Thanks for everyone's input. Murphy acts so healthy and is quite a curious little guy. My vet is in the next shopping strip from me so it is easy to pop by but I have a shipping scale at my company so he is always weighed on the same scale. He was just in for his neutering last month and they did a blood panel and everything came back normal. i guess he is just going to be on the small side and I am fine with that. Thanks again everyone!!!

Holly & Murphy Moe


----------



## Jammies (Apr 4, 2009)

*Yes, when Holly tells me what Murphy weighs, I always ask if that is the vet's weight or Murphy's shipping weight!!arty:*


----------



## murphymoesmamma (Apr 1, 2009)

Ryan,

Beamer is adorable!


----------



## mellowbo (Aug 12, 2007)

Lulu will be 2 next month and weighs 7.2 lbs. She is a healthy, spunky little bombshell. 
Carole


----------



## Leslie (Feb 28, 2007)

Tori is a small healthy one, too. She's 21 mos. and weighs 7.8 lbs.


----------



## momma_raven (Dec 27, 2008)

My Sasha weighed 5lbs at 5 months so I think he is right on track! He is sooooooo adorable!!


----------



## Scooter's Family (May 23, 2008)

Scooter is a year old and 9 pounds, the vet says he's very healthy! Murphy is around 4 pounds at 3 months so he may be bigger. These guys come in such different sizes!


----------



## HavaBaloo (Mar 24, 2009)

I don't think you can tell by other Hav's they are all so different and have different eating habits too. You could try throwing in some "extra" treats here and there, maybe some meat with some fat on it. Did you see Murphy's parents? Do you know what their weight was? 

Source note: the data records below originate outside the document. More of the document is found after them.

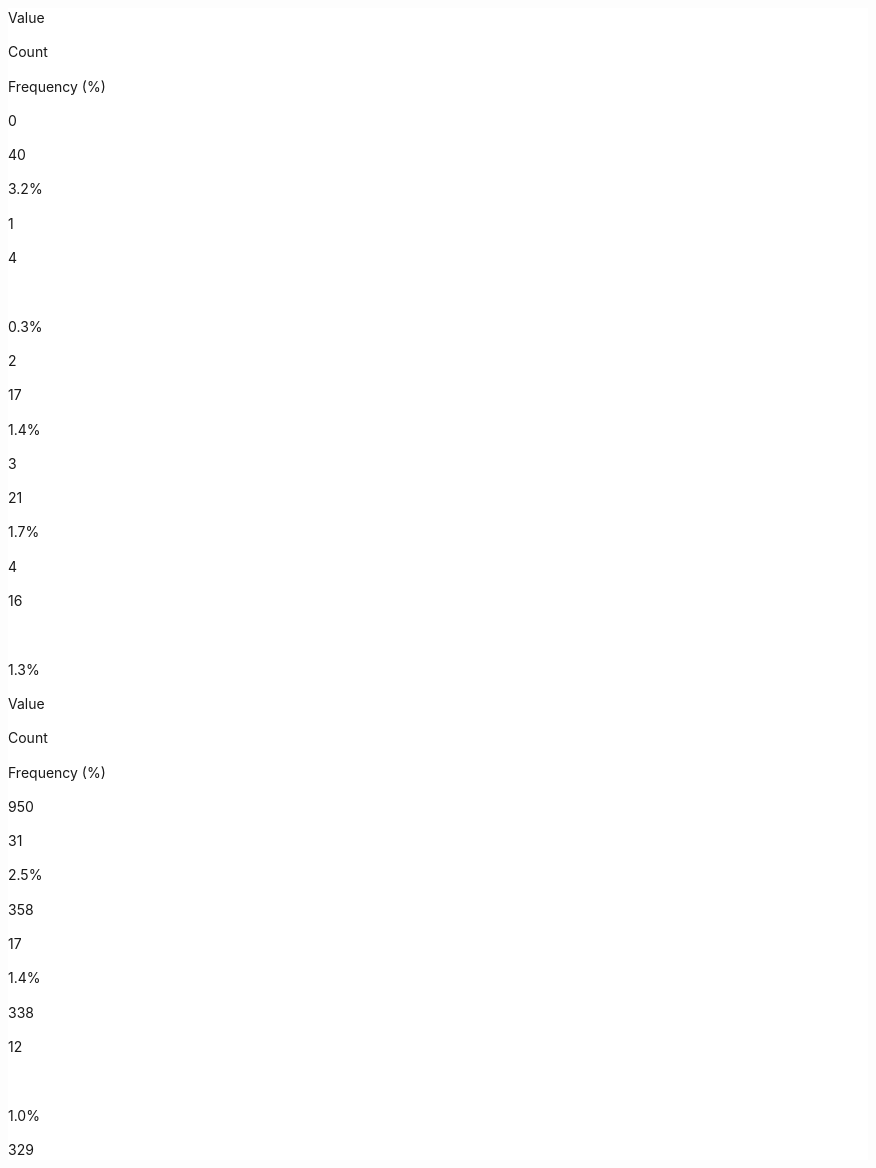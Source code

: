 Value

Count

Frequency (%)

0

40

3.2%

1

4

 

0.3%

2

17

1.4%

3

21

1.7%

4

16

 

1.3%

Value

Count

Frequency (%)

950

31

2.5%

358

17

1.4%

338

12

 

1.0%

329
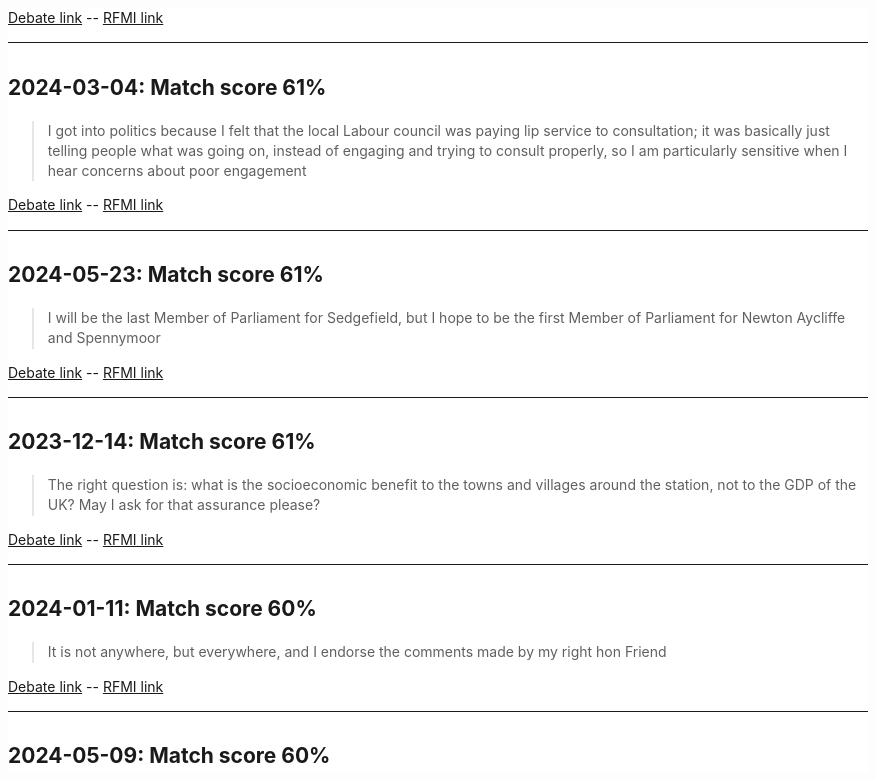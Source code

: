 [Debate link](https://www.theyworkforyou.com/debates/?id=2023-09-18b.1089.7)  --  [RFMI link](https://www.theyworkforyou.com/mp/25855/register)


---



## 2024-03-04: Match score 61%

>I got into politics because I felt that the local Labour council was paying lip service to consultation; it was basically just telling people what was going on, instead of engaging and trying to consult properly, so I am particularly sensitive when I hear concerns about poor engagement

[Debate link](https://www.theyworkforyou.com/debates/?id=2024-03-04a.737.5)  --  [RFMI link](https://www.theyworkforyou.com/mp/25855/register)


---



## 2024-05-23: Match score 61%

>I will be the last Member of Parliament for Sedgefield, but I hope to be the first Member of Parliament for Newton Aycliffe and Spennymoor

[Debate link](https://www.theyworkforyou.com/debates/?id=2024-05-23c.1085.3)  --  [RFMI link](https://www.theyworkforyou.com/mp/25855/register)


---



## 2023-12-14: Match score 61%

>The right question is: what is the socioeconomic benefit to the towns and villages around the station, not to the GDP of the UK? May I ask for that assurance please?

[Debate link](https://www.theyworkforyou.com/debates/?id=2023-12-14a.1004.5)  --  [RFMI link](https://www.theyworkforyou.com/mp/25855/register)


---



## 2024-01-11: Match score 60%

>It is not anywhere, but everywhere, and I endorse the comments made by my right hon Friend

[Debate link](https://www.theyworkforyou.com/debates/?id=2024-01-11b.486.2)  --  [RFMI link](https://www.theyworkforyou.com/mp/25855/register)


---



## 2024-05-09: Match score 60%
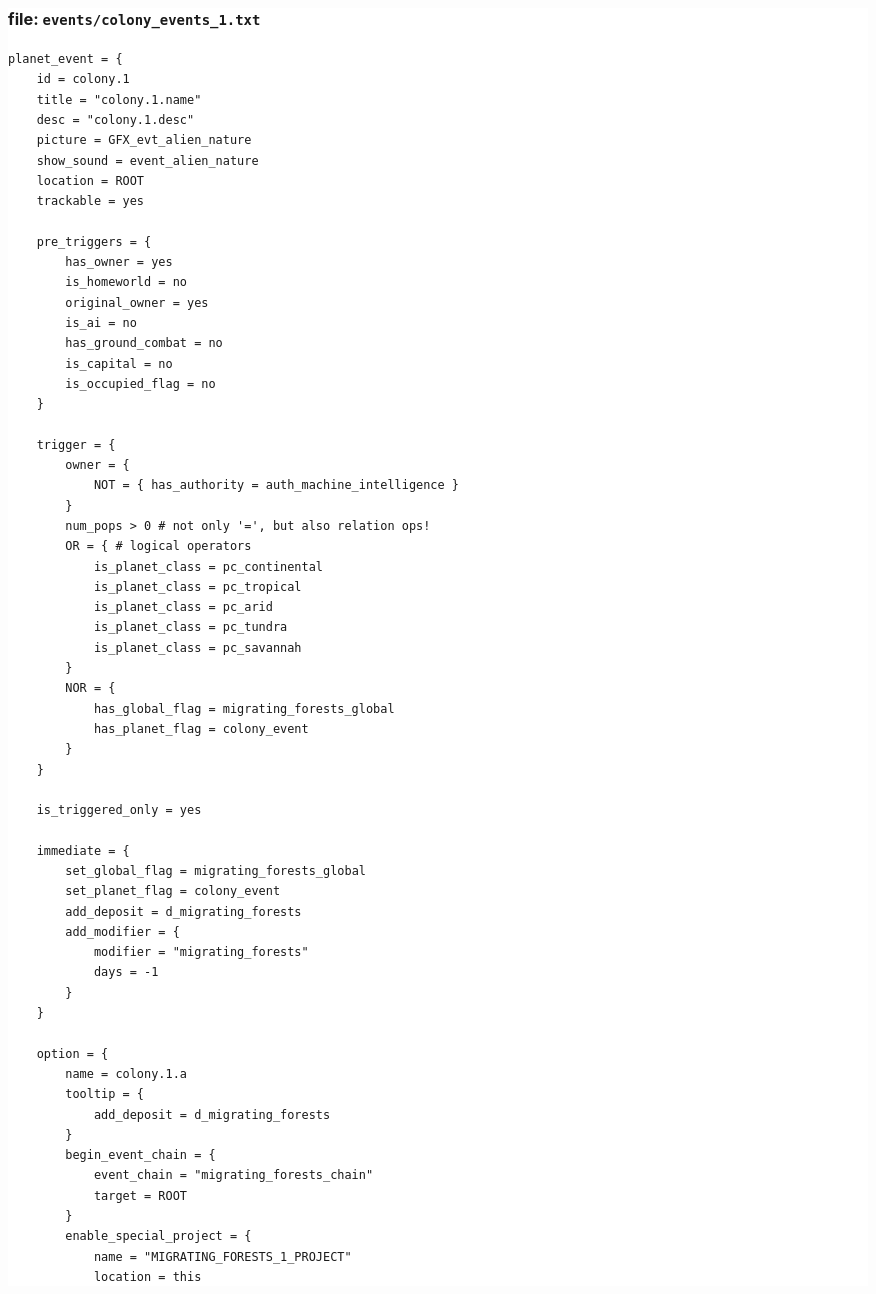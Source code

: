 ### file: `events/colony_events_1.txt`
```
planet_event = {
    id = colony.1
    title = "colony.1.name"
    desc = "colony.1.desc"
    picture = GFX_evt_alien_nature
    show_sound = event_alien_nature
    location = ROOT
    trackable = yes

    pre_triggers = {
        has_owner = yes
        is_homeworld = no
        original_owner = yes
        is_ai = no
        has_ground_combat = no
        is_capital = no
        is_occupied_flag = no
    }

    trigger = {
        owner = {
            NOT = { has_authority = auth_machine_intelligence }
        }
        num_pops > 0 # not only '=', but also relation ops!
        OR = { # logical operators
            is_planet_class = pc_continental
            is_planet_class = pc_tropical
            is_planet_class = pc_arid
            is_planet_class = pc_tundra
            is_planet_class = pc_savannah
        }
        NOR = {
            has_global_flag = migrating_forests_global
            has_planet_flag = colony_event
        }
    }

    is_triggered_only = yes

    immediate = {
        set_global_flag = migrating_forests_global
        set_planet_flag = colony_event
        add_deposit = d_migrating_forests
        add_modifier = {
            modifier = "migrating_forests"
            days = -1
        }
    }

    option = {
        name = colony.1.a
        tooltip = {
            add_deposit = d_migrating_forests
        }
        begin_event_chain = {
            event_chain = "migrating_forests_chain"
            target = ROOT
        }
        enable_special_project = {
            name = "MIGRATING_FORESTS_1_PROJECT"
            location = this
```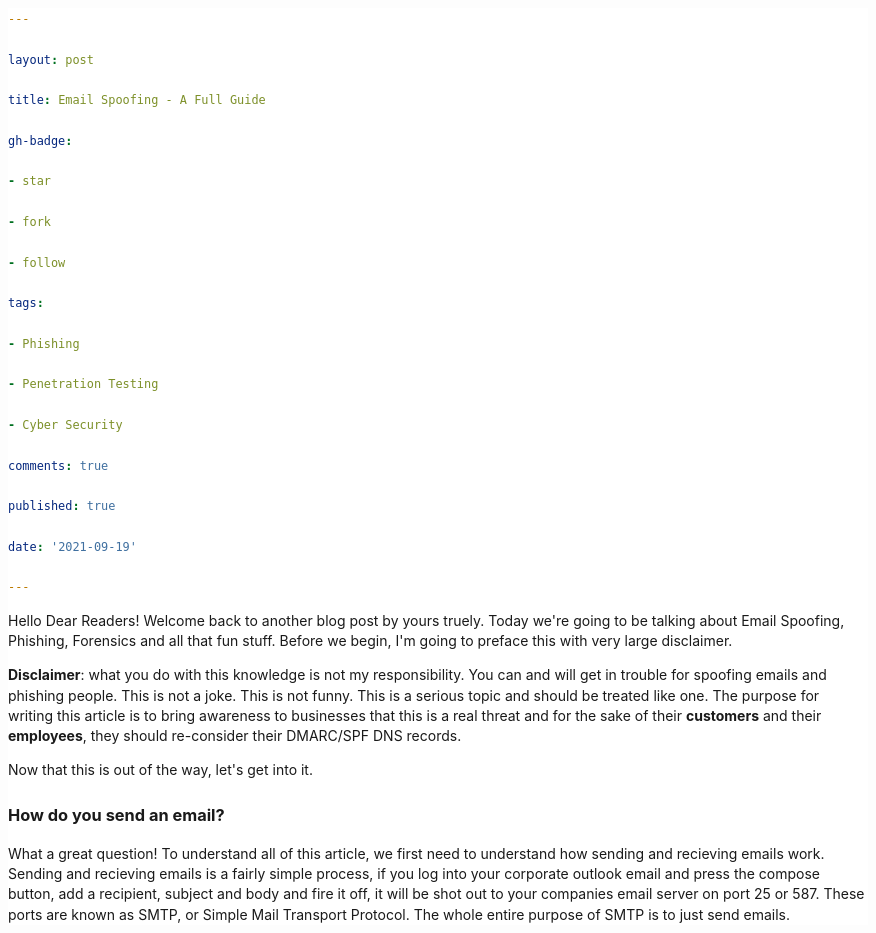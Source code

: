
 ```yaml
---

layout: post

title: Email Spoofing - A Full Guide

gh-badge:

- star

- fork

- follow

tags:

- Phishing

- Penetration Testing

- Cyber Security

comments: true

published: true

date: '2021-09-19'

---
```


Hello Dear Readers!
Welcome back to another blog post by yours truely. Today we're going to be talking about Email Spoofing, Phishing, Forensics and all that fun stuff. Before we begin, I'm going to preface this with very large disclaimer.

**Disclaimer**: what you do with this knowledge is not my responsibility. You can and will get in trouble for spoofing emails and phishing people. This is not a joke. This is not funny. This is a serious topic and should be treated like one. The purpose for writing this article is to bring awareness to businesses that this is a real threat and for the sake of their **customers** and their **employees**, they should re-consider their DMARC/SPF DNS records.

Now that this is out of the way, let's get into it.

### How do you send an email?

What a great question! To understand all of this article, we first need to understand how sending and recieving emails work. Sending and recieving emails is a fairly simple process, if you log into your corporate outlook email and press the compose button, add a recipient, subject and body and fire it off, it will be shot out to your companies email server on port 25 or 587. These ports are known as SMTP, or Simple Mail Transport Protocol. The whole entire purpose of SMTP is to just send emails.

My Baloo weighs 12.4 lbs currently at 7 months...he is getting big and here I was worried he was too small. I kept feeling for his ribs and could feel them, but I guess he must have some muscle and fat there because he is above average I would say for 7 months.

Good luck fattening Murphy up...I am sure he won't complain LOL!


----------



## Evye's Mom (Dec 16, 2008)

Yeeks, makes me wonder if my 2 will be huge. Evye is 6 months and weighs 8.4. Bentley will be 4 months in 4 more days and weighs 7.2.


----------